For the records below, give the number of lines that include the string "author". Nothing else belongs in the answer.

══ EXERCISE MATERIALS

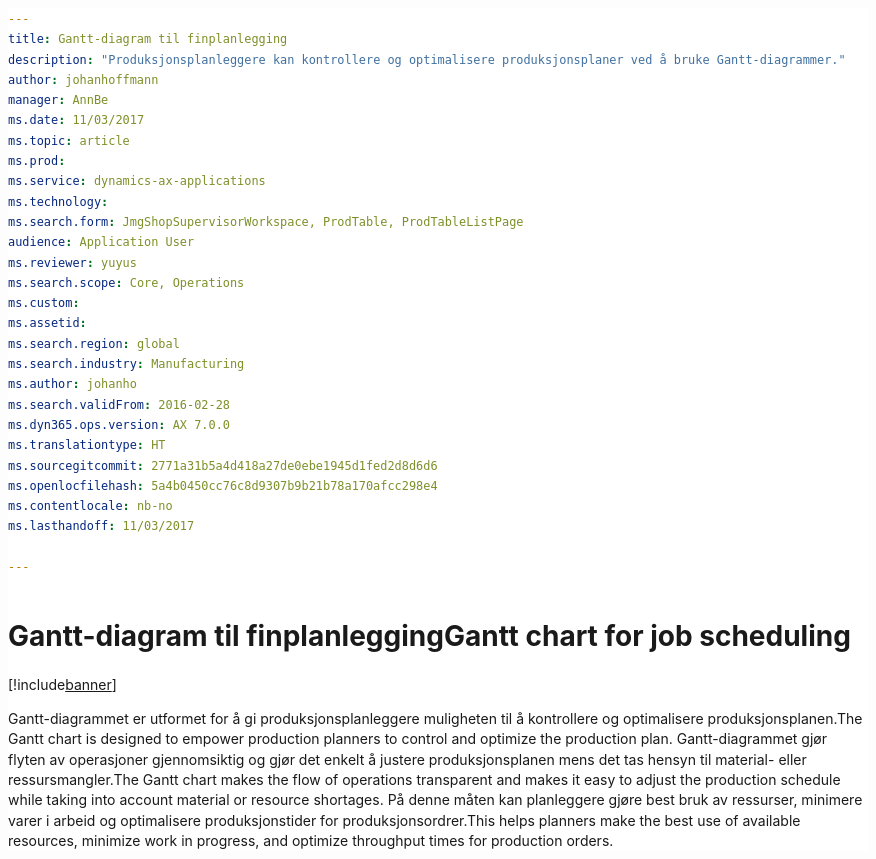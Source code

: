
 ```yaml
---
title: Gantt-diagram til finplanlegging
description: "Produksjonsplanleggere kan kontrollere og optimalisere produksjonsplaner ved å bruke Gantt-diagrammer."
author: johanhoffmann
manager: AnnBe
ms.date: 11/03/2017
ms.topic: article
ms.prod: 
ms.service: dynamics-ax-applications
ms.technology: 
ms.search.form: JmgShopSupervisorWorkspace, ProdTable, ProdTableListPage
audience: Application User
ms.reviewer: yuyus
ms.search.scope: Core, Operations
ms.custom: 
ms.assetid: 
ms.search.region: global
ms.search.industry: Manufacturing
ms.author: johanho
ms.search.validFrom: 2016-02-28
ms.dyn365.ops.version: AX 7.0.0
ms.translationtype: HT
ms.sourcegitcommit: 2771a31b5a4d418a27de0ebe1945d1fed2d8d6d6
ms.openlocfilehash: 5a4b0450cc76c8d9307b9b21b78a170afcc298e4
ms.contentlocale: nb-no
ms.lasthandoff: 11/03/2017

---
```


# <a name="gantt-chart-for-job-scheduling"></a><span data-ttu-id="56a41-103">Gantt-diagram til finplanlegging</span><span class="sxs-lookup"><span data-stu-id="56a41-103">Gantt chart for job scheduling</span></span>

[!include[banner](../includes/banner.md)]

<span data-ttu-id="56a41-104">Gantt-diagrammet er utformet for å gi produksjonsplanleggere muligheten til å kontrollere og optimalisere produksjonsplanen.</span><span class="sxs-lookup"><span data-stu-id="56a41-104">The Gantt chart is designed to empower production planners to control and optimize the production plan.</span></span> <span data-ttu-id="56a41-105">Gantt-diagrammet gjør flyten av operasjoner gjennomsiktig og gjør det enkelt å justere produksjonsplanen mens det tas hensyn til material- eller ressursmangler.</span><span class="sxs-lookup"><span data-stu-id="56a41-105">The Gantt chart makes the flow of operations transparent and makes it easy to adjust the production schedule while taking into account material or resource shortages.</span></span> <span data-ttu-id="56a41-106">På denne måten kan planleggere gjøre best bruk av ressurser, minimere varer i arbeid og optimalisere produksjonstider for produksjonsordrer.</span><span class="sxs-lookup"><span data-stu-id="56a41-106">This helps planners make the best use of available resources, minimize work in progress, and optimize throughput times for production orders.</span></span>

════

SOLUTION TO THIS EXERCISE
2